__EXERCISE PROMPT__
Search each line below for "实现店铺信息编辑的前端js", then return the lines where it appears.

__Extracted data entries__
◇ ◇ ◇
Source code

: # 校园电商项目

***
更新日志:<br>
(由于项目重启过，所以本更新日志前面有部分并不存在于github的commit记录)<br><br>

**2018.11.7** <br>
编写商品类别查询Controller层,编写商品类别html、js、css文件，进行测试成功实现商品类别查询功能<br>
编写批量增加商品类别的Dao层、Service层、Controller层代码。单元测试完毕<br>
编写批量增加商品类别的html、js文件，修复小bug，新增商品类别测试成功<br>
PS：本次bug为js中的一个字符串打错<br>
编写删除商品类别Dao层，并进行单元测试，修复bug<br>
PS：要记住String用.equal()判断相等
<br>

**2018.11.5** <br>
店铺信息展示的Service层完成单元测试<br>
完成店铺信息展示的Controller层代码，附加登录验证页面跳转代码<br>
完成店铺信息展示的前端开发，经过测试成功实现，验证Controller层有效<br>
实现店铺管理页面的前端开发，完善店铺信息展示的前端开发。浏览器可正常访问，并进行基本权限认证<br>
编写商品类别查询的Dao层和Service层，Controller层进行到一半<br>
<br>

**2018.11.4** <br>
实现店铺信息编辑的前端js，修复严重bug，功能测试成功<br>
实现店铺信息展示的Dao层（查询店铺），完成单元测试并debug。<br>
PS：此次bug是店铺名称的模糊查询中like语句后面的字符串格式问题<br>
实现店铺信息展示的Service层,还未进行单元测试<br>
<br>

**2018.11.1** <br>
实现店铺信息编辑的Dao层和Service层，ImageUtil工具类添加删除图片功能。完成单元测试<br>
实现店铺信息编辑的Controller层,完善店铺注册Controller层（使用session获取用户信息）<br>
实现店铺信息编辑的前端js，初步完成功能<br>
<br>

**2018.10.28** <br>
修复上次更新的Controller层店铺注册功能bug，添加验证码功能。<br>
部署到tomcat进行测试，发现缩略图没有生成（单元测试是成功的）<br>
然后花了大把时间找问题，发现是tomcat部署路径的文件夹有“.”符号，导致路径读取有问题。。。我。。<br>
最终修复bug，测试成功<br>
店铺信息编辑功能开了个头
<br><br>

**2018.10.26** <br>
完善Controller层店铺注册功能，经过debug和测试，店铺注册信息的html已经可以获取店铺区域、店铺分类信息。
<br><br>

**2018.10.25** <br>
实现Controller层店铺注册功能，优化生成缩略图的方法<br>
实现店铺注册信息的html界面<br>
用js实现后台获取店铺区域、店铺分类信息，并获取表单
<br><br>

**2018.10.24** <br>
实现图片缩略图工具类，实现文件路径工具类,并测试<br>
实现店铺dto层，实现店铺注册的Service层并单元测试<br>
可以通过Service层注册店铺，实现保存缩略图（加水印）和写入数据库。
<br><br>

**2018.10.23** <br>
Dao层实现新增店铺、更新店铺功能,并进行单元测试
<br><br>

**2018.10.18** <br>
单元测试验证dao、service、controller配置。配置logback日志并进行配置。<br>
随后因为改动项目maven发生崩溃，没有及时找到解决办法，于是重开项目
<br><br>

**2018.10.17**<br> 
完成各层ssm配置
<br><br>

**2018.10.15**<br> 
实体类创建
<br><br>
◇ ◇ ◇
__OUTPUT FOR THIS EXERCISE__
实现店铺信息编辑的前端js，修复严重bug，功能测试成功<br>
实现店铺信息编辑的前端js，初步完成功能<br>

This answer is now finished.